The PM’s Economic Advisory panel expects foreign direct investment (FDI) in India to increase to $36 billion this fiscal on the back of supportive policies.

“For 2013-14, we are projecting that with supportive policies it is possible to generate higher levels of inbound FDI flows of the order of $36 billion, comparable to four of the previous six years,” the Prime Minister’s Economic Advisory Council (PMEAC) report said.

The outbound FDI is also expected to increase, resulting in net FDI inflow of $24 billion, it said.

From 2007-08 to 2009-10, the annual foreign inflows ranged from $33-35 billion, while outbound FDI was $14-19 billion.

During the first nine months of the 2012-13 fiscal, India received foreign inflows worth $21 billion, lower than the $29 billion in the corresponding period of 2011-12.

The outbound FDI was marginally smaller and the net inflow of $15 billion in the first nine months of 2012-13 was significantly smaller than the $21 billion in the same period of the previous year.

PMEAC has estimated that for the entire 2012-13, FDI into the country may reach at $26 billion, while outbound FDI may touch $8 billion.

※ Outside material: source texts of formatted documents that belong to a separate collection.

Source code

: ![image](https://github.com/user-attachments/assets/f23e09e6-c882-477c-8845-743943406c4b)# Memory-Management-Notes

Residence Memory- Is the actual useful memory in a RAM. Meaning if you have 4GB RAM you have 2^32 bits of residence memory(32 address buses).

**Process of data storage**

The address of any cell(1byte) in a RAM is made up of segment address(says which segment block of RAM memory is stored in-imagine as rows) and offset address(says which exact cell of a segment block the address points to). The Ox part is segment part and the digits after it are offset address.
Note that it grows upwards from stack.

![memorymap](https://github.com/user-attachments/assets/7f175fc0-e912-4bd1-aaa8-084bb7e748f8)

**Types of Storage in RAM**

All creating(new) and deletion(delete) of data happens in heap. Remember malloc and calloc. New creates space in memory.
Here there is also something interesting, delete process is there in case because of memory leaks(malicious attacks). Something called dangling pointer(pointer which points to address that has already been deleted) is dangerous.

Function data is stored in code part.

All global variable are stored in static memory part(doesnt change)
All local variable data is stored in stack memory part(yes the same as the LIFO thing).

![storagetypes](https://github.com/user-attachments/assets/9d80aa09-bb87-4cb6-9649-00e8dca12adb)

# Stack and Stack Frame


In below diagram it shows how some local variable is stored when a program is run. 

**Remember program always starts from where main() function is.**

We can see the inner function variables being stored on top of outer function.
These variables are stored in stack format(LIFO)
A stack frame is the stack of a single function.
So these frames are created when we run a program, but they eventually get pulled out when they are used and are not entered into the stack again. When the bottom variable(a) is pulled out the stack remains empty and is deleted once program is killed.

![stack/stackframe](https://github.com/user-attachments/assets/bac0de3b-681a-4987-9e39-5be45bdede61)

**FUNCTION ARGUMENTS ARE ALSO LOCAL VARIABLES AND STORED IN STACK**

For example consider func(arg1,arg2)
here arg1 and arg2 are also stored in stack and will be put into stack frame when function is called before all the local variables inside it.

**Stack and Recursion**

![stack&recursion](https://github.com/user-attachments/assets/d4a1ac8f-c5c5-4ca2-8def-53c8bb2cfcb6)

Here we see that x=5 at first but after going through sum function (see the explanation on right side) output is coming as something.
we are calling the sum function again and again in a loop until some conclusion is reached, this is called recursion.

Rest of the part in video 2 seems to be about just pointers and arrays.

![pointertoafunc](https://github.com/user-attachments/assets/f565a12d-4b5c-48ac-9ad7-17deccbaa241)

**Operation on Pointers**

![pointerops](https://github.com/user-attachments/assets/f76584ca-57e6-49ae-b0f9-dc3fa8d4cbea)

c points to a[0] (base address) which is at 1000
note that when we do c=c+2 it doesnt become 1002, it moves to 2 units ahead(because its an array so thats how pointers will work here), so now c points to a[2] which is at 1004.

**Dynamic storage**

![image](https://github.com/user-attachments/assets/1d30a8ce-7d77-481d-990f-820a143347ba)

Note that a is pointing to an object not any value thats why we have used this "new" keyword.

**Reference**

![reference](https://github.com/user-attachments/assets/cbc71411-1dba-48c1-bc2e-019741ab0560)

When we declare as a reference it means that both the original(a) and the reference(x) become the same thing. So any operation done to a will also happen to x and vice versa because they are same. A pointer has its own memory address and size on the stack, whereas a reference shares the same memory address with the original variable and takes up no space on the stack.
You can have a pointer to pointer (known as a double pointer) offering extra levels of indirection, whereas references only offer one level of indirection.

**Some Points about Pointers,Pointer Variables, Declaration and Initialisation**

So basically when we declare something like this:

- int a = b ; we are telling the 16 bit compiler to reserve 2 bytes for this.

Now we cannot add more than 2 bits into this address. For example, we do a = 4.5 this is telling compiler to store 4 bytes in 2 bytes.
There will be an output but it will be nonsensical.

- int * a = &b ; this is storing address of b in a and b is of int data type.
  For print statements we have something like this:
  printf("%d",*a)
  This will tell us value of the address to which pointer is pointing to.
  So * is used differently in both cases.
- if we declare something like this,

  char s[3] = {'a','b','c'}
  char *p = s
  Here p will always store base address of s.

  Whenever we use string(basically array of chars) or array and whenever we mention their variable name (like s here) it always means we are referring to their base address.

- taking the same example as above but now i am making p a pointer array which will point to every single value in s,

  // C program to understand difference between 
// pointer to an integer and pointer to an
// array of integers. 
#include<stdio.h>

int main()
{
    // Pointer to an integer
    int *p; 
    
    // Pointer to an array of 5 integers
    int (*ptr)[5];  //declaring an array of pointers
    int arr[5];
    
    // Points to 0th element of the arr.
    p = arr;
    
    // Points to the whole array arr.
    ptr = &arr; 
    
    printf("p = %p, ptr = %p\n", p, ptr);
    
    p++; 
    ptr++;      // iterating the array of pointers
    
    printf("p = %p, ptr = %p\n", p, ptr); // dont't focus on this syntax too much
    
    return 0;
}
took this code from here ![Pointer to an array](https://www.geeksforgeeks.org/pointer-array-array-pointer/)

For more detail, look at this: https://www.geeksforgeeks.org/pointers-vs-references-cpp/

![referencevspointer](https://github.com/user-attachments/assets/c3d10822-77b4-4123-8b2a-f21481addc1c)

On portfolio investment, it said that in 2012-13, inflows were weak in the first quarter, but picked up in the second and third quarters, totalling more than $16 billion in the first nine months.

For the year as whole, portfolio inflows are estimated to be close to $24 billion, it added.

“In 2013-14, we projected a level of inflow somewhat lower than that of the previous year. Maintaining this level will be mostly dependant on domestic policy stance and growth conditions. Abrupt weakening of international risk appetite can pose a problem, but at the moment crisis conditions are not expected,” it said.